Phnom Penh appelle la communauté internationale à garantir le cessez-le-feu
Le Cambodge dénonce de nouveaux heurts frontaliers et appelle les grandes puissances dont la France, l’ONU et l’ASEAN à agir pour garantir un cessez-le-feu fragile face à la Thaïlande.
Le 17 septembre, de violents affrontements ont éclaté dans la province cambodgienne de Banteay Meanchey entre villageois et forces thaïlandaises. Les autorités locales rapportent 28 blessés, dont des civils, des moines et un soldat, touchés par des tirs de balles en caoutchouc et de grenades lacrymogènes.
Le différend porte sur une zone disputée : le Cambodge la désigne comme Prey Chan, tandis que la Thaïlande la considère comme Ban Nong Ya Kaew, dans la province de Sa Kaeo. Depuis plusieurs semaines, des barbelés ont été installés par les autorités thaïlandaises, empêchant des familles cambodgiennes d’accéder à leurs maisons et à leurs terres agricoles. Vingt-cinq familles ont déjà dû quitter leurs foyers.
Phnom Penh accuse l’armée thaïlandaise
Le Premier ministre Hun Manet a dénoncé une « expansion des zones contestées » et l’expulsion forcée de villageois. Il a affirmé disposer de « sources crédibles » selon lesquelles l’armée thaïlandaise prévoirait de s’emparer de 17 autres sites frontaliers dans les provinces de Pursat et Koh Kong.
Dans un message publié sur Facebook, il a indiqué avoir écrit aux dirigeants étrangers afin d’obtenir leur appui pour « assurer la pleine et effective mise en œuvre des accords de cessez-le-feu ».
La médiation internationale sollicitée
Ces accords avaient été négociés en juillet dernier grâce à une médiation conjointe de la Chine, des États-Unis et de la Malaisie, après cinq jours de combats ayant fait au moins 48 morts. Un dispositif provisoire d’observateurs, dirigé par la Malaisie, a été mis en place pour surveiller leur respect.
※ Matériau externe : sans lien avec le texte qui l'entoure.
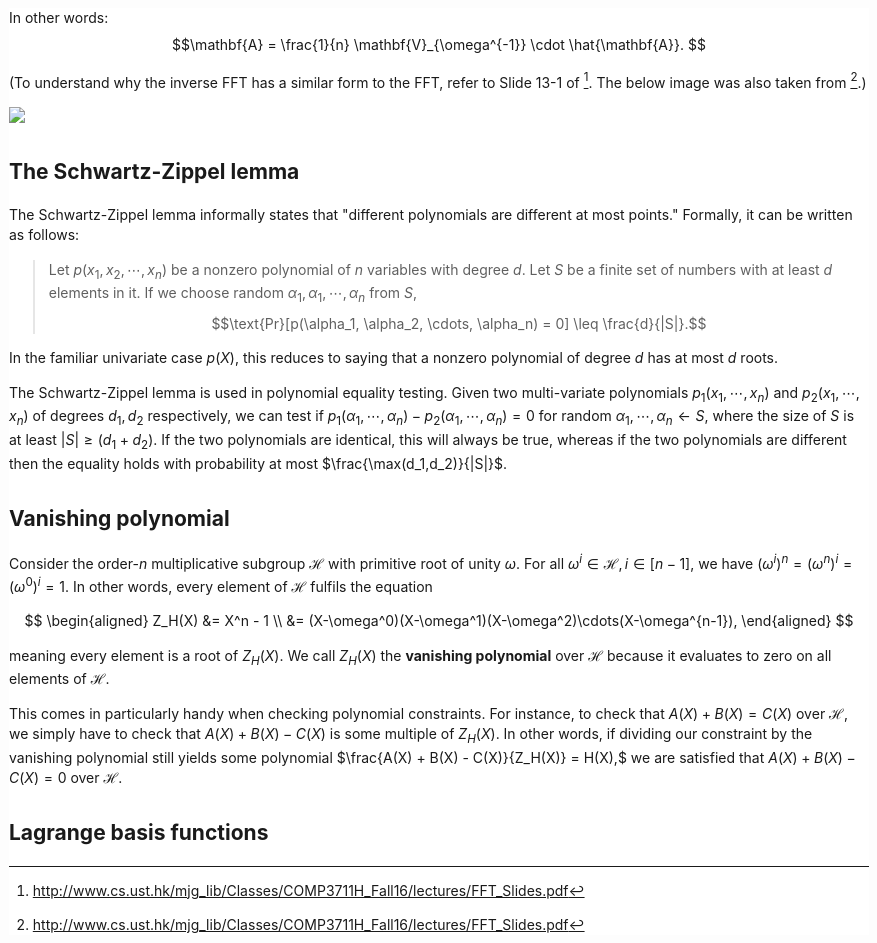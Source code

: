 In other words:
$$\mathbf{A} = \frac{1}{n} \mathbf{V}_{\omega^{-1}} \cdot \hat{\mathbf{A}}. $$

(To understand why the inverse FFT has a similar form to the FFT, refer to Slide 13-1 of
[^ifft]. The below image was also taken from [^ifft].)

![](https://i.imgur.com/lSw30zo.png)


## The Schwartz-Zippel lemma
The Schwartz-Zippel lemma informally states that "different polynomials are different at
most points." Formally, it can be written as follows:

> Let $p(x_1, x_2, \cdots, x_n)$ be a nonzero polynomial of $n$ variables with degree $d$.
> Let $S$ be a finite set of numbers with at least $d$ elements in it. If we choose random
> $\alpha_1, \alpha_1, \cdots, \alpha_n$ from $S$,
> $$\text{Pr}[p(\alpha_1, \alpha_2, \cdots, \alpha_n) = 0] \leq \frac{d}{|S|}.$$

In the familiar univariate case $p(X)$, this reduces to saying that a nonzero polynomial
of degree $d$ has at most $d$ roots.

The Schwartz-Zippel lemma is used in polynomial equality testing.  Given two multi-variate
polynomials $p_1(x_1,\cdots,x_n)$ and $p_2(x_1,\cdots,x_n)$ of degrees $d_1, d_2$
respectively, we can test if
$p_1(\alpha_1, \cdots, \alpha_n) - p_2(\alpha_1, \cdots, \alpha_n) = 0$ for random
$\alpha_1, \cdots, \alpha_n \leftarrow S,$ where the size of $S$ is at least
$|S| \geq (d_1 + d_2).$  If the two polynomials are identical, this will always be true,
whereas if the two polynomials are different then the equality holds with probability at
most $\frac{\max(d_1,d_2)}{|S|}$.

## Vanishing polynomial
Consider the order-$n$ multiplicative subgroup $\mathcal{H}$ with primitive root of unity
$\omega$. For all $\omega^i \in \mathcal{H}, i \in [n-1],$ we have
$(\omega^i)^n = (\omega^n)^i = (\omega^0)^i = 1.$ In other words, every element of
$\mathcal{H}$ fulfils the equation 

$$
\begin{aligned}
Z_H(X) &= X^n - 1 \\
&= (X-\omega^0)(X-\omega^1)(X-\omega^2)\cdots(X-\omega^{n-1}),
\end{aligned}
$$

meaning every element is a root of $Z_H(X).$ We call $Z_H(X)$ the **vanishing polynomial**
over $\mathcal{H}$ because it evaluates to zero on all elements of $\mathcal{H}.$

This comes in particularly handy when checking polynomial constraints. For instance, to
check that $A(X) + B(X) = C(X)$ over $\mathcal{H},$ we simply have to check that
$A(X) + B(X) - C(X)$ is some multiple of $Z_H(X)$. In other words, if dividing our
constraint by the vanishing polynomial still yields some polynomial
$\frac{A(X) + B(X) - C(X)}{Z_H(X)} = H(X),$ we are satisfied that $A(X) + B(X) - C(X) = 0$
over $\mathcal{H}.$

## Lagrange basis functions


[^master-thm]: Dasgupta, S., Papadimitriou, C. H., & Vazirani, U. V. (2008). "Algorithms" (ch. 2). New York: McGraw-Hill Higher Education. https://people.eecs.berkeley.edu/~vazirani/algorithms/chap2.pdf
[^ifft]: http://www.cs.ust.hk/mjg_lib/Classes/COMP3711H_Fall16/lectures/FFT_Slides.pdf
[^barycentric]: Berrut, J. and Trefethen, L. (2004). "Barycentric Lagrange Interpolation." https://people.maths.ox.ac.uk/trefethen/barycentric.pdf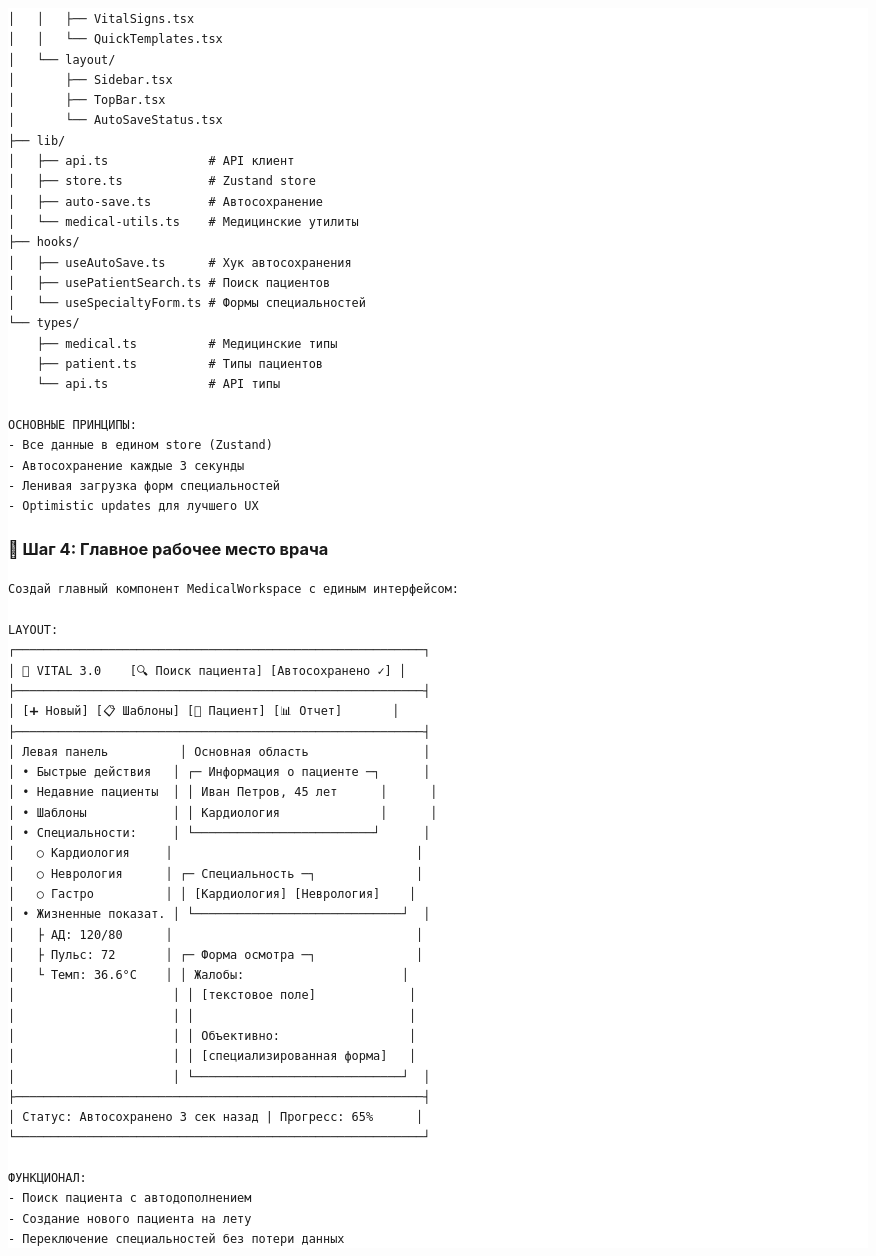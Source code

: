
 ```
│   │   ├── VitalSigns.tsx
│   │   └── QuickTemplates.tsx
│   └── layout/
│       ├── Sidebar.tsx
│       ├── TopBar.tsx
│       └── AutoSaveStatus.tsx
├── lib/
│   ├── api.ts              # API клиент
│   ├── store.ts            # Zustand store
│   ├── auto-save.ts        # Автосохранение
│   └── medical-utils.ts    # Медицинские утилиты
├── hooks/
│   ├── useAutoSave.ts      # Хук автосохранения
│   ├── usePatientSearch.ts # Поиск пациентов
│   └── useSpecialtyForm.ts # Формы специальностей
└── types/
    ├── medical.ts          # Медицинские типы
    ├── patient.ts          # Типы пациентов
    └── api.ts              # API типы

ОСНОВНЫЕ ПРИНЦИПЫ:
- Все данные в едином store (Zustand)
- Автосохранение каждые 3 секунды
- Ленивая загрузка форм специальностей
- Optimistic updates для лучшего UX
```

### 🚀 Шаг 4: Главное рабочее место врача

```
Создай главный компонент MedicalWorkspace с единым интерфейсом:

LAYOUT:
┌─────────────────────────────────────────────────────────┐
│ 🏥 VITAL 3.0    [🔍 Поиск пациента] [Автосохранено ✓] │
├─────────────────────────────────────────────────────────┤
│ [➕ Новый] [📋 Шаблоны] [👤 Пациент] [📊 Отчет]       │
├─────────────────────────────────────────────────────────┤
│ Левая панель          │ Основная область                │
│ • Быстрые действия   │ ┌─ Информация о пациенте ─┐      │
│ • Недавние пациенты  │ │ Иван Петров, 45 лет      │      │
│ • Шаблоны            │ │ Кардиология              │      │
│ • Специальности:     │ └─────────────────────────┘      │
│   ○ Кардиология     │                                  │
│   ○ Неврология      │ ┌─ Специальность ─┐              │
│   ○ Гастро          │ │ [Кардиология] [Неврология]    │
│ • Жизненные показат. │ └─────────────────────────────┘  │
│   ├ АД: 120/80      │                                  │
│   ├ Пульс: 72       │ ┌─ Форма осмотра ─┐              │
│   └ Темп: 36.6°C    │ │ Жалобы:                      │
│                      │ │ [текстовое поле]             │
│                      │ │                              │
│                      │ │ Объективно:                  │
│                      │ │ [специализированная форма]   │
│                      │ └─────────────────────────────┘  │
├─────────────────────────────────────────────────────────┤
│ Статус: Автосохранено 3 сек назад | Прогресс: 65%      │
└─────────────────────────────────────────────────────────┘

ФУНКЦИОНАЛ:
- Поиск пациента с автодополнением
- Создание нового пациента на лету
- Переключение специальностей без потери данных
```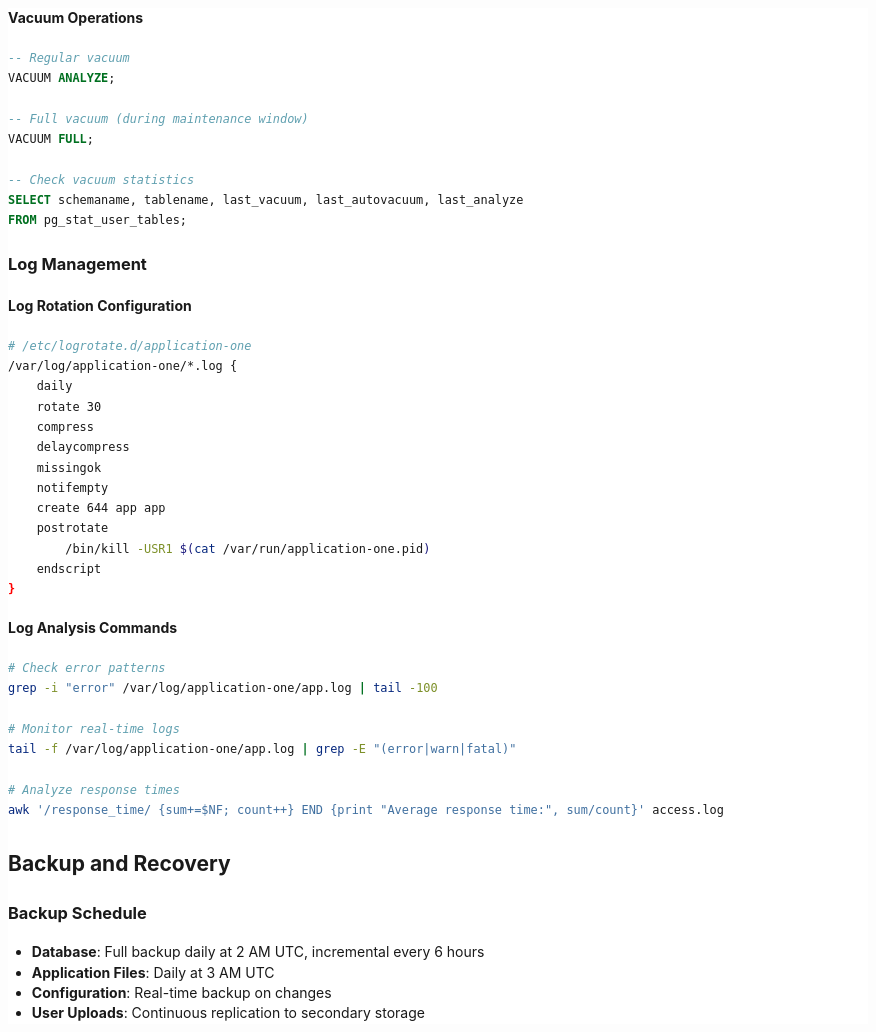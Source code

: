 #### Vacuum Operations
```sql
-- Regular vacuum
VACUUM ANALYZE;

-- Full vacuum (during maintenance window)
VACUUM FULL;

-- Check vacuum statistics
SELECT schemaname, tablename, last_vacuum, last_autovacuum, last_analyze
FROM pg_stat_user_tables;
```

### Log Management

#### Log Rotation Configuration
```bash
# /etc/logrotate.d/application-one
/var/log/application-one/*.log {
    daily
    rotate 30
    compress
    delaycompress
    missingok
    notifempty
    create 644 app app
    postrotate
        /bin/kill -USR1 $(cat /var/run/application-one.pid)
    endscript
}
```

#### Log Analysis Commands
```bash
# Check error patterns
grep -i "error" /var/log/application-one/app.log | tail -100

# Monitor real-time logs
tail -f /var/log/application-one/app.log | grep -E "(error|warn|fatal)"

# Analyze response times
awk '/response_time/ {sum+=$NF; count++} END {print "Average response time:", sum/count}' access.log
```

## Backup and Recovery

### Backup Schedule
- **Database**: Full backup daily at 2 AM UTC, incremental every 6 hours
- **Application Files**: Daily at 3 AM UTC
- **Configuration**: Real-time backup on changes
- **User Uploads**: Continuous replication to secondary storage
Ce groupe, baptisé Interim Observer Team (IOT), s’est rendu sur les lieux du dernier affrontement, mais n’a pas encore communiqué ses conclusions.
Le ministère thaïlandais des Affaires étrangères a défendu son action, affirmant que ses troupes avaient agi « avec retenue sur leur propre territoire » et que des villageois cambodgiens s’étaient livrés à des « incursions illégales » en violation du cessez-le-feu.
Le rôle particulier de la France
Au-delà des grandes puissances régionales, Phnom Penh attend aussi un engagement accru de la France. Hun Sen, chef de l’État par intérim, a appelé Paris à « encourager les deux parties à la patience et au respect du cessez-le-feu », selon le porte-parole du Sénat.
Hun Sen a ajouté à Olivier Richard, nouvel ambassadeur de France qu’il a reçu, que le Cambodge « ne demande pas à la France de condamner, mais de contribuer à préserver la stabilité ».
L’entretien a également porté sur la préparation de la visite attendue d’Emmanuel Macron au Cambodge en 2026, perçue comme une étape importante pour approfondir la coopération bilatérale.
L’Assemblée nationale plaide pour une mission d’enquête
À Kuala Lumpur, la présidente de l’Assemblée nationale, Khuon Sudary, a demandé l’envoi rapide d’une mission internationale d’établissement des faits. « Une mission internationale de vérification est donc urgemment nécessaire », a-t-elle déclaré devant l’Assemblée interparlementaire de l’ASEAN.
Elle a dénoncé la détention de 18 soldats cambodgiens capturés après le cessez-le-feu de juillet, ainsi que l’usage de la force contre des civils. « Nous ne devons pas appliquer la loi de la jungle et l’imposition extraterritoriale de la loi martiale qui porte atteinte à la souveraineté d’autres pays », a-t-elle averti.
La présidente a également rappelé l’importance de la Cour internationale de Justice (CIJ) : « Si nous croyons au droit international, nous devons respecter les décisions de la CIJ », citant les jugements sur le temple de Preah Vihear en 1962 et 2013.
Une frontière historiquement sensible
La frontière terrestre de 800 kilomètres entre le Cambodge et la Thaïlande a souvent été une source de tensions. Le différend autour du temple de Preah Vihear, attribué au Cambodge par la CIJ en 1962, a régulièrement suscité des crises bilatérales, dont des affrontements meurtriers en 2008 et 2011.
Les tensions se déplacent plus au sud, vers Banteay Meanchey, Pursat et Koh Kong, menaçant les mécanismes de règlement. Phnom Penh reproche à Bangkok d’utiliser la force militaire pour imposer unilatéralement ses positions.